#### [What to produce]
Apart from the pictures, please restate every entry below exactly.

##### Information provided #####

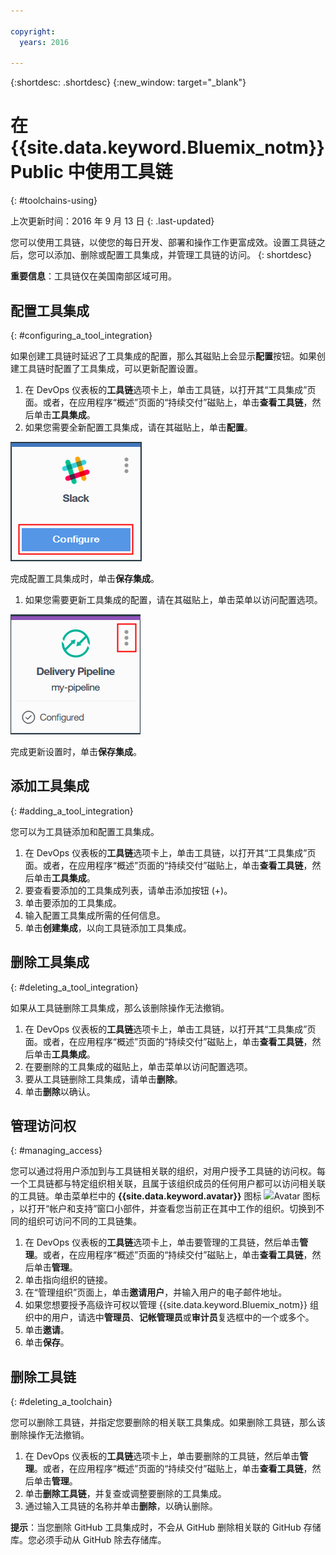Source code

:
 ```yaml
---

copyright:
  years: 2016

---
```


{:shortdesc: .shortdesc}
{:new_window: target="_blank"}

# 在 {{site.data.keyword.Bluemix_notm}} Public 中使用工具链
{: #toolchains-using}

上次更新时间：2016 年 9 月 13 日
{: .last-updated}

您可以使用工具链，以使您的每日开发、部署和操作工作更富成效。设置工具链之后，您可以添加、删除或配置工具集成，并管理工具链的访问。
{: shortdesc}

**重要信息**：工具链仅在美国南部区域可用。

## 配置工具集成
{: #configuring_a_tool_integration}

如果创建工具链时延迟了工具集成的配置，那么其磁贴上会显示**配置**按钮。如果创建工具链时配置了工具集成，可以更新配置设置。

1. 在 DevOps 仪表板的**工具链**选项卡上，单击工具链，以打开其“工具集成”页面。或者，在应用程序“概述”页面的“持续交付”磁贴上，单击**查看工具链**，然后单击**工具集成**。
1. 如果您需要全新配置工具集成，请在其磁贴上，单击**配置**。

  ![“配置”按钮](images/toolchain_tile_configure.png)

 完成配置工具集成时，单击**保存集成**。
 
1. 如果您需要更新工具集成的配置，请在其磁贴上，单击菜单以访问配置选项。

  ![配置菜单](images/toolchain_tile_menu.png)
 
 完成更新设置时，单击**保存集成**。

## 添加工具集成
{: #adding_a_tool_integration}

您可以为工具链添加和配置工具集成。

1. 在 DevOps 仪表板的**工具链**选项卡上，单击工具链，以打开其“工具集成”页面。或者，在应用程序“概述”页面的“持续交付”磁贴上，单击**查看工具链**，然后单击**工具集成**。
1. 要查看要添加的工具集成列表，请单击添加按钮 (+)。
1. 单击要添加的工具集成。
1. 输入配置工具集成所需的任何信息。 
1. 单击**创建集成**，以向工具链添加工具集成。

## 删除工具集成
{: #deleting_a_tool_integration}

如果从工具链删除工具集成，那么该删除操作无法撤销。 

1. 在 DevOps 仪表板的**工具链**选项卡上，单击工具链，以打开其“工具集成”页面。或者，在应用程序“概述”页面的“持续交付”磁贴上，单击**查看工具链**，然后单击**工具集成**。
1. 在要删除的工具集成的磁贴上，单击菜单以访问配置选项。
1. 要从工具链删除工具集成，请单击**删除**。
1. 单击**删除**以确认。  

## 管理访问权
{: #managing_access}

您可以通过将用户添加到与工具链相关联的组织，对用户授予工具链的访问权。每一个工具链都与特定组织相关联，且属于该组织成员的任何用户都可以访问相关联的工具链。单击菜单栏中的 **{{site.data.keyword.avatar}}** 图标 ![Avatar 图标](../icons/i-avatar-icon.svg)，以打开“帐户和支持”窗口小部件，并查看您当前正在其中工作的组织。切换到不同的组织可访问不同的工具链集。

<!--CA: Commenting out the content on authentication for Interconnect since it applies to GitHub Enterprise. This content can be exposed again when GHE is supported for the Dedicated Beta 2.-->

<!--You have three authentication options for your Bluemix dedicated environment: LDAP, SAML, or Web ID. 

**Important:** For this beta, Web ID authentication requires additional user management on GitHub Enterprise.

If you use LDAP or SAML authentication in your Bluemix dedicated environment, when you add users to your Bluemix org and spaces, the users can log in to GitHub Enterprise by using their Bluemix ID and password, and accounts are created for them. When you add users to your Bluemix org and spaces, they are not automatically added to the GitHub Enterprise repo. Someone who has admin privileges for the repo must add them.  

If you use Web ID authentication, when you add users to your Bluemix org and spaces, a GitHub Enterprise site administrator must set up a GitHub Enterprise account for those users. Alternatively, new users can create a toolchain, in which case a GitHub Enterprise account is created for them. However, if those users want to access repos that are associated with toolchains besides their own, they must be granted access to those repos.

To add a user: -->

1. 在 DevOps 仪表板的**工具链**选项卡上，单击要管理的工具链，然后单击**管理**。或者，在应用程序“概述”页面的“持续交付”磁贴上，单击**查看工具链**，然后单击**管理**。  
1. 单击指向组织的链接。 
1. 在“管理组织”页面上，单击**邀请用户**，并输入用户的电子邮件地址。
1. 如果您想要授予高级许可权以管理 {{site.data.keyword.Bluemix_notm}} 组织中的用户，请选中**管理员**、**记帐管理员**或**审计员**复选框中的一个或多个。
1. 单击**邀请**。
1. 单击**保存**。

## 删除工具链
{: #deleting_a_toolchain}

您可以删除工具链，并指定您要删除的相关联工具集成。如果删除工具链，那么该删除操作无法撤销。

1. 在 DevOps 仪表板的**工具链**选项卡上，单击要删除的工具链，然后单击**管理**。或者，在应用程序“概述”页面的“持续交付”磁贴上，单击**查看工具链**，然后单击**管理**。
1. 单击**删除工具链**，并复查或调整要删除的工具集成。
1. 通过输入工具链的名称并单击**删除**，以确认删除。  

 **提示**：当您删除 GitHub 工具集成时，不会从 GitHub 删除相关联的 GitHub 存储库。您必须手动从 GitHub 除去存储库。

#####

#### [Answer below]
Source code

:
 ```yaml
---

copyright:
  years: 2016

---
```


{:shortdesc: .shortdesc}
{:new_window: target="_blank"}

# 在 {{site.data.keyword.Bluemix_notm}} Public 中使用工具链
{: #toolchains-using}

上次更新时间：2016 年 9 月 13 日
{: .last-updated}

您可以使用工具链，以使您的每日开发、部署和操作工作更富成效。设置工具链之后，您可以添加、删除或配置工具集成，并管理工具链的访问。
{: shortdesc}

**重要信息**：工具链仅在美国南部区域可用。

## 配置工具集成
{: #configuring_a_tool_integration}

如果创建工具链时延迟了工具集成的配置，那么其磁贴上会显示**配置**按钮。如果创建工具链时配置了工具集成，可以更新配置设置。

1. 在 DevOps 仪表板的**工具链**选项卡上，单击工具链，以打开其“工具集成”页面。或者，在应用程序“概述”页面的“持续交付”磁贴上，单击**查看工具链**，然后单击**工具集成**。
1. 如果您需要全新配置工具集成，请在其磁贴上，单击**配置**。

  ![“配置”按钮](images/toolchain_tile_configure.png)

 完成配置工具集成时，单击**保存集成**。
 
1. 如果您需要更新工具集成的配置，请在其磁贴上，单击菜单以访问配置选项。

  ![配置菜单](images/toolchain_tile_menu.png)
 
 完成更新设置时，单击**保存集成**。

## 添加工具集成
{: #adding_a_tool_integration}

您可以为工具链添加和配置工具集成。

1. 在 DevOps 仪表板的**工具链**选项卡上，单击工具链，以打开其“工具集成”页面。或者，在应用程序“概述”页面的“持续交付”磁贴上，单击**查看工具链**，然后单击**工具集成**。
1. 要查看要添加的工具集成列表，请单击添加按钮 (+)。
1. 单击要添加的工具集成。
1. 输入配置工具集成所需的任何信息。 
1. 单击**创建集成**，以向工具链添加工具集成。

## 删除工具集成
{: #deleting_a_tool_integration}

如果从工具链删除工具集成，那么该删除操作无法撤销。 

1. 在 DevOps 仪表板的**工具链**选项卡上，单击工具链，以打开其“工具集成”页面。或者，在应用程序“概述”页面的“持续交付”磁贴上，单击**查看工具链**，然后单击**工具集成**。
1. 在要删除的工具集成的磁贴上，单击菜单以访问配置选项。
1. 要从工具链删除工具集成，请单击**删除**。
1. 单击**删除**以确认。  

## 管理访问权
{: #managing_access}

您可以通过将用户添加到与工具链相关联的组织，对用户授予工具链的访问权。每一个工具链都与特定组织相关联，且属于该组织成员的任何用户都可以访问相关联的工具链。单击菜单栏中的 **{{site.data.keyword.avatar}}** 图标 ![Avatar 图标](../icons/i-avatar-icon.svg)，以打开“帐户和支持”窗口小部件，并查看您当前正在其中工作的组织。切换到不同的组织可访问不同的工具链集。

<!--CA: Commenting out the content on authentication for Interconnect since it applies to GitHub Enterprise. This content can be exposed again when GHE is supported for the Dedicated Beta 2.-->

<!--You have three authentication options for your Bluemix dedicated environment: LDAP, SAML, or Web ID. 

**Important:** For this beta, Web ID authentication requires additional user management on GitHub Enterprise.

If you use LDAP or SAML authentication in your Bluemix dedicated environment, when you add users to your Bluemix org and spaces, the users can log in to GitHub Enterprise by using their Bluemix ID and password, and accounts are created for them. When you add users to your Bluemix org and spaces, they are not automatically added to the GitHub Enterprise repo. Someone who has admin privileges for the repo must add them.  

If you use Web ID authentication, when you add users to your Bluemix org and spaces, a GitHub Enterprise site administrator must set up a GitHub Enterprise account for those users. Alternatively, new users can create a toolchain, in which case a GitHub Enterprise account is created for them. However, if those users want to access repos that are associated with toolchains besides their own, they must be granted access to those repos.

To add a user: -->

1. 在 DevOps 仪表板的**工具链**选项卡上，单击要管理的工具链，然后单击**管理**。或者，在应用程序“概述”页面的“持续交付”磁贴上，单击**查看工具链**，然后单击**管理**。  
1. 单击指向组织的链接。 
1. 在“管理组织”页面上，单击**邀请用户**，并输入用户的电子邮件地址。
1. 如果您想要授予高级许可权以管理 {{site.data.keyword.Bluemix_notm}} 组织中的用户，请选中**管理员**、**记帐管理员**或**审计员**复选框中的一个或多个。
1. 单击**邀请**。
1. 单击**保存**。

## 删除工具链
{: #deleting_a_toolchain}

您可以删除工具链，并指定您要删除的相关联工具集成。如果删除工具链，那么该删除操作无法撤销。

1. 在 DevOps 仪表板的**工具链**选项卡上，单击要删除的工具链，然后单击**管理**。或者，在应用程序“概述”页面的“持续交付”磁贴上，单击**查看工具链**，然后单击**管理**。
1. 单击**删除工具链**，并复查或调整要删除的工具集成。
1. 通过输入工具链的名称并单击**删除**，以确认删除。  

 **提示**：当您删除 GitHub 工具集成时，不会从 GitHub 删除相关联的 GitHub 存储库。您必须手动从 GitHub 除去存储库。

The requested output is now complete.